### [Task objective]
The required output is all lines below that contain the word "Aditya".

### [Input material]
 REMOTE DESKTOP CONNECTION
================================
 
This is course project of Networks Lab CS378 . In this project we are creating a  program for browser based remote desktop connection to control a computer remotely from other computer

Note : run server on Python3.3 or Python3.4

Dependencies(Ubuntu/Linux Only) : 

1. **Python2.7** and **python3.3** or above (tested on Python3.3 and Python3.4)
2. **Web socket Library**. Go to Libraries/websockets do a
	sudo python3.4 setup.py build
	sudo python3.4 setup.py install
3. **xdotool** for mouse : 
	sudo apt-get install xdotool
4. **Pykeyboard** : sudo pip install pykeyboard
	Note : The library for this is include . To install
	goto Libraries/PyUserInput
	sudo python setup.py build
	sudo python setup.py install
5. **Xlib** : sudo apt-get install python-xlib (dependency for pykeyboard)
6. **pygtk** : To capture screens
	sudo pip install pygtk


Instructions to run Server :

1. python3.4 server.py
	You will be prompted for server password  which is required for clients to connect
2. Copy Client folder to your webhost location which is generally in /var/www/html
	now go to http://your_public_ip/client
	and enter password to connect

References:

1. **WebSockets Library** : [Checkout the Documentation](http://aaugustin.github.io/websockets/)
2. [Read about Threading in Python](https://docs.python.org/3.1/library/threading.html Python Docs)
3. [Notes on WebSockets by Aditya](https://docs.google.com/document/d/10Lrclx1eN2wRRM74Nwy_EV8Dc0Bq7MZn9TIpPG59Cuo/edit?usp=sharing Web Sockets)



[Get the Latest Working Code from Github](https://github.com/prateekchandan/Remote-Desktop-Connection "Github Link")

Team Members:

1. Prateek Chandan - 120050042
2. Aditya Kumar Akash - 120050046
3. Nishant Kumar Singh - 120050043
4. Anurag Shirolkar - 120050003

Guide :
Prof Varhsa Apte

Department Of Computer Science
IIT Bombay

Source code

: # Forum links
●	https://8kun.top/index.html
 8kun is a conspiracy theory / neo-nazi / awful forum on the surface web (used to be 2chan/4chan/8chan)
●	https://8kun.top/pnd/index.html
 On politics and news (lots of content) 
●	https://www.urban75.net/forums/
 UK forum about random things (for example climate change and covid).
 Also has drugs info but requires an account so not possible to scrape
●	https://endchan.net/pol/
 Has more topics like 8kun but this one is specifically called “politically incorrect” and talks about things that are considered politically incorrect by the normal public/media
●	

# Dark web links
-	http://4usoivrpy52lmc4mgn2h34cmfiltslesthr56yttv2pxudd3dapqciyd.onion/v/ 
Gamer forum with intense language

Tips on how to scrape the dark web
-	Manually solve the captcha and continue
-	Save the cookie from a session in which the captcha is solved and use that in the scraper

### [Result for this task]
3. [Notes on WebSockets by Aditya](https://docs.google.com/document/d/10Lrclx1eN2wRRM74Nwy_EV8Dc0Bq7MZn9TIpPG59Cuo/edit?usp=sharing Web Sockets)
2. Aditya Kumar Akash - 120050046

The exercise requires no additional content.